On campus, the buildings are dark, but the light from the festival glows against the low clouds, and the air is filled with the distant thrum of music—nothing but highs and lows from here. We reach the front gate with its wrought iron bars and its sculpted Habandon all hope, ye who enter here —and pass through. Then we head down the tree-lined path toward the main building and around it, the noise growing louder and the lights growing brighter as we approach. When we pass into the glowing center of campus, Fall Fest rises up before us.

Silver, black, green, and gold. The colors trail in streamers down the building fronts to every side and across the lawn, forming a colorful canopy.

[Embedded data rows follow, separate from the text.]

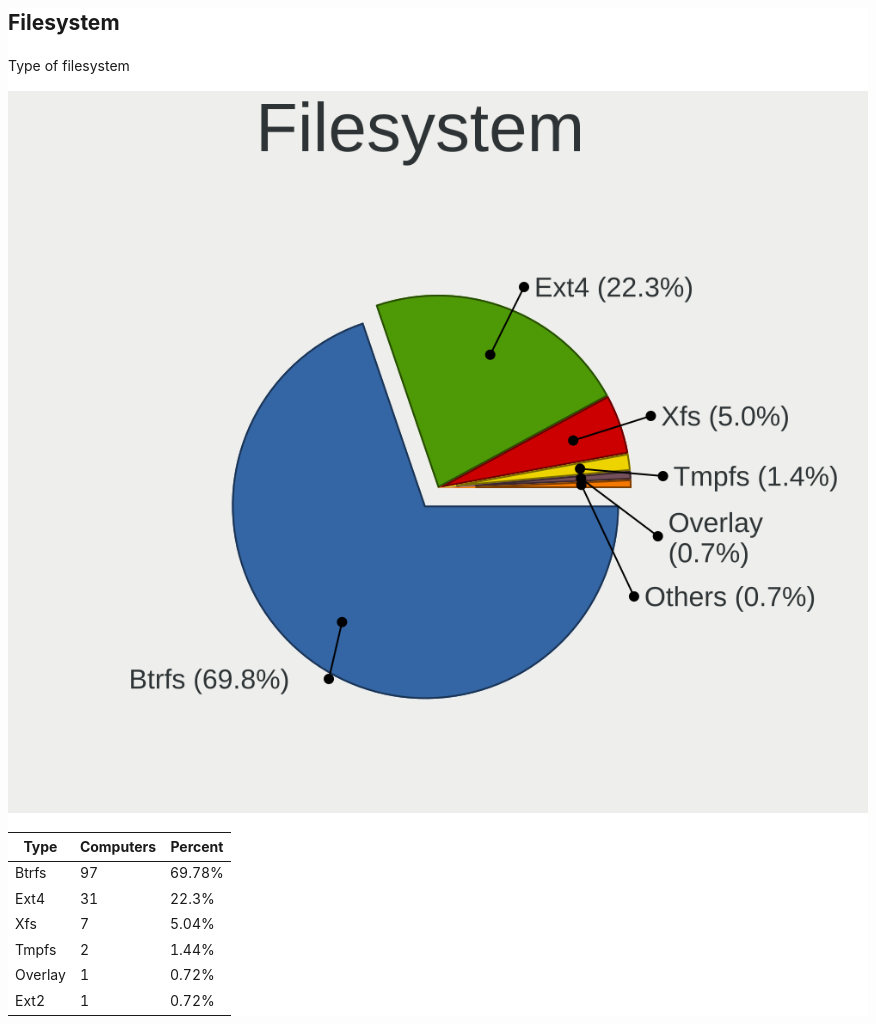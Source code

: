 Filesystem
----------

Type of filesystem

![Filesystem](./images/pie_chart/os_filesystem.svg)


| Type    | Computers | Percent |
|---------|-----------|---------|
| Btrfs   | 97        | 69.78%  |
| Ext4    | 31        | 22.3%   |
| Xfs     | 7         | 5.04%   |
| Tmpfs   | 2         | 1.44%   |
| Overlay | 1         | 0.72%   |
| Ext2    | 1         | 0.72%   |
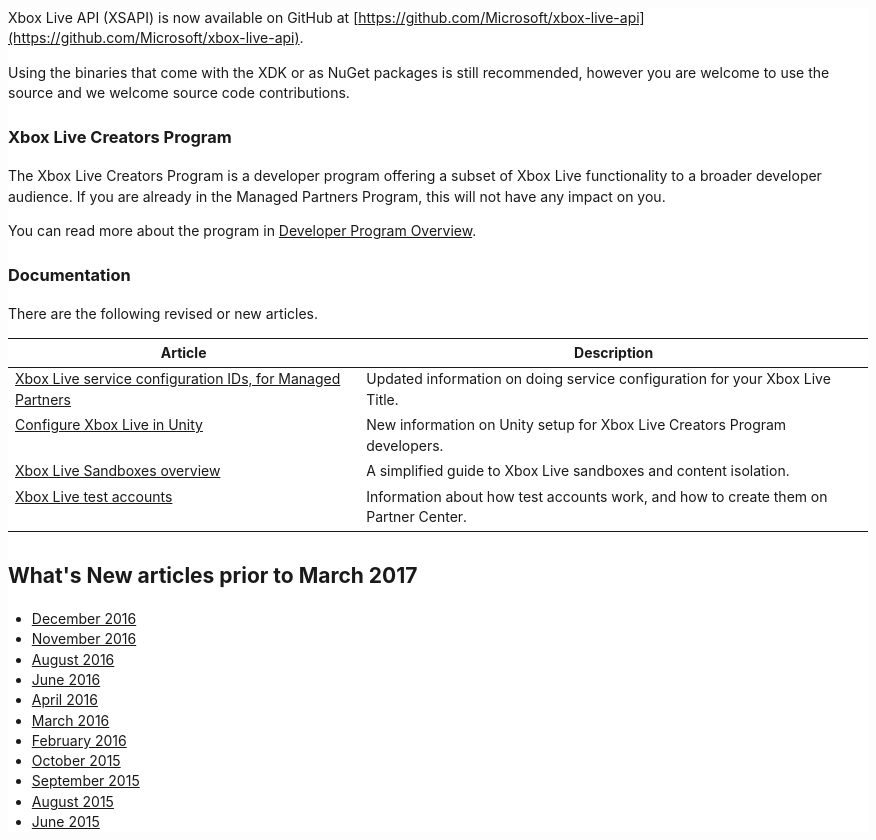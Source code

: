 Xbox Live API (XSAPI) is now available on GitHub at [https://github.com/Microsoft/xbox-live-api](https://github.com/Microsoft/xbox-live-api).

Using the binaries that come with the XDK or as NuGet packages is still recommended, however you are welcome to use the source and we welcome source code contributions.  


### Xbox Live Creators Program

The Xbox Live Creators Program is a developer program offering a subset of Xbox Live functionality to a broader developer audience.  If you are already in the Managed Partners Program, this will not have any impact on you.

You can read more about the program in [Developer Program Overview](../get-started/join-dev-program/developer-program-overview.md).


### Documentation

There are the following revised or new articles.

| Article | Description |
|---------|-------------|
| [Xbox Live service configuration IDs, for Managed Partners](../test-release/portal-config/live-service-config-ids-mp.md) | Updated information on doing service configuration for your Xbox Live Title. |
| [Configure Xbox Live in Unity](../get-started/setup-ide/creators/unity-win10/configure-xbox-live-in-unity.md) | New information on Unity setup for Xbox Live Creators Program developers. |
| [Xbox Live Sandboxes overview](../test-release/sandboxes/live-setup-sandbox.md) | A simplified guide to Xbox Live sandboxes and content isolation. |
| [Xbox Live test accounts](../test-release/test-accounts/live-test-accounts.md) | Information about how test accounts work, and how to create them on Partner Center. |


## What's New articles prior to March 2017

* [December 2016](1612-whats-new.md)
* [November 2016](1611-whats-new.md)
* [August 2016](1608-whats-new.md)
* [June 2016](1606-whats-new.md)
* [April 2016](1603-whats-new.md)
* [March 2016](1603-whats-new.md)
* [February 2016](1602-whats-new.md)
* [October 2015](1510-whats-new.md)
* [September 2015](1509-whats-new.md)
* [August 2015](1508-whats-new.md)
* [June 2015](1506-whats-new.md)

Lanterns hang from the trees, lights line the paths, and the grass below the streamers is filled with students and edged with booths. The music seems to come from everywhere, not the way it does when I touch Wes—not filling my bones—but simple and normal and real and loud and all around. A group of girls in brightly colored wigs is perched on a bench eating and laughing, a huddle of boys is playing booth games, and a ton of students decked out in wild makeup and glittering accessories are dancing. The air is alive with their bodies and voices.

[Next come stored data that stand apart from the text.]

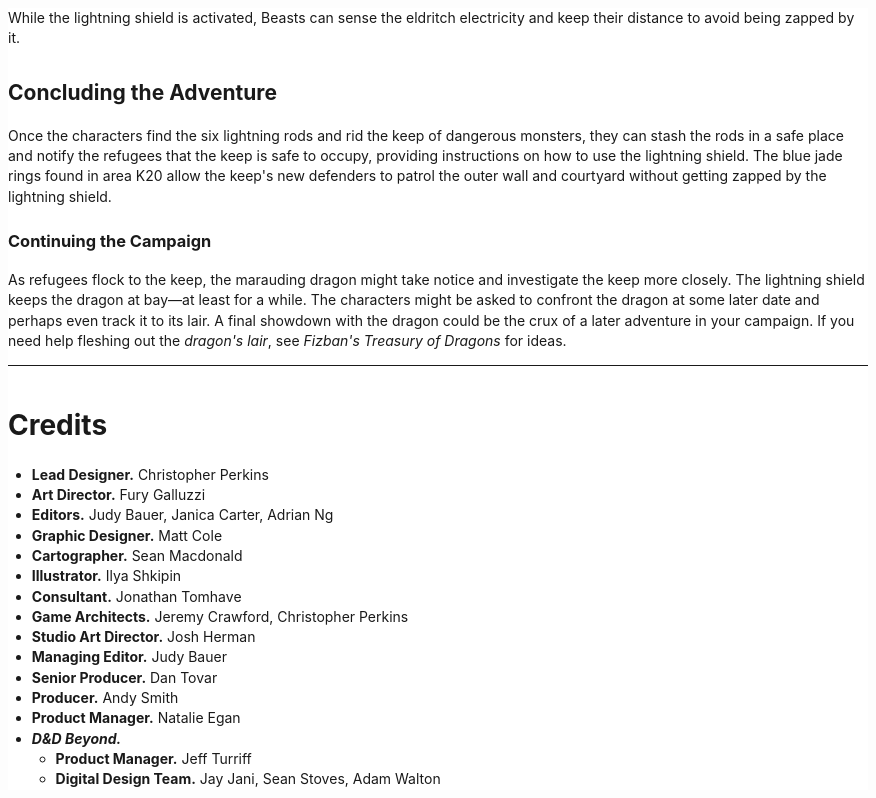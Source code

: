 While the lightning shield is activated, Beasts can sense the eldritch electricity and keep their distance to avoid being zapped by it.

## Concluding the Adventure

Once the characters find the six lightning rods and rid the keep of dangerous monsters, they can stash the rods in a safe place and notify the refugees that the keep is safe to occupy, providing instructions on how to use the lightning shield. The blue jade rings found in area K20 allow the keep's new defenders to patrol the outer wall and courtyard without getting zapped by the lightning shield.

### Continuing the Campaign

As refugees flock to the keep, the marauding dragon might take notice and investigate the keep more closely. The lightning shield keeps the dragon at bay—at least for a while. The characters might be asked to confront the dragon at some later date and perhaps even track it to its lair. A final showdown with the dragon could be the crux of a later adventure in your campaign. If you need help fleshing out the *dragon's lair*, see *Fizban's Treasury of Dragons* for ideas.


------

# Credits

  - **Lead Designer.** Christopher Perkins
  - **Art Director.** Fury Galluzzi
  - **Editors.** Judy Bauer, Janica Carter, Adrian Ng
  - **Graphic Designer.** Matt Cole
  - **Cartographer.** Sean Macdonald
  - **Illustrator.** Ilya Shkipin
  - **Consultant.** Jonathan Tomhave
  - **Game Architects.** Jeremy Crawford, Christopher Perkins
  - **Studio Art Director.** Josh Herman
  - **Managing Editor.** Judy Bauer
  - **Senior Producer.** Dan Tovar
  - **Producer.** Andy Smith
  - **Product Manager.** Natalie Egan
- ***D&D Beyond.*** 
  - **Product Manager.** Jeff Turriff
  - **Digital Design Team.** Jay Jani, Sean Stoves, Adam Walton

Teachers dot the crowd, chatting with one another—none of them with face paint or fake hair, but all in dark clothes like shadows cast around the festival. Mr. Lowell and Dallas hover in front of a booth; Ms. Hill and Ms. Wellson sit on a bench at the edge of the grass dance floor. And there, leaning against a drink stand, is Eric. I tense when I see him, looking grim as he surveys the crowd. I should have known he would be here, watching. But is he still acting as Roland’s eyes? On the other side of the lawn, Sako sits perched on the edge of another bench. She is definitely here for Agatha. I scan the crowd for any other vigilant eyes and spot a third—a man I’ve never seen before, one with dark skin and Sako’s same cold grace—which means that somewhere there’s probably a fourth, his partner, but I don’t see her. Everyone else looks like they belong. And really, somehow, so do the Crew.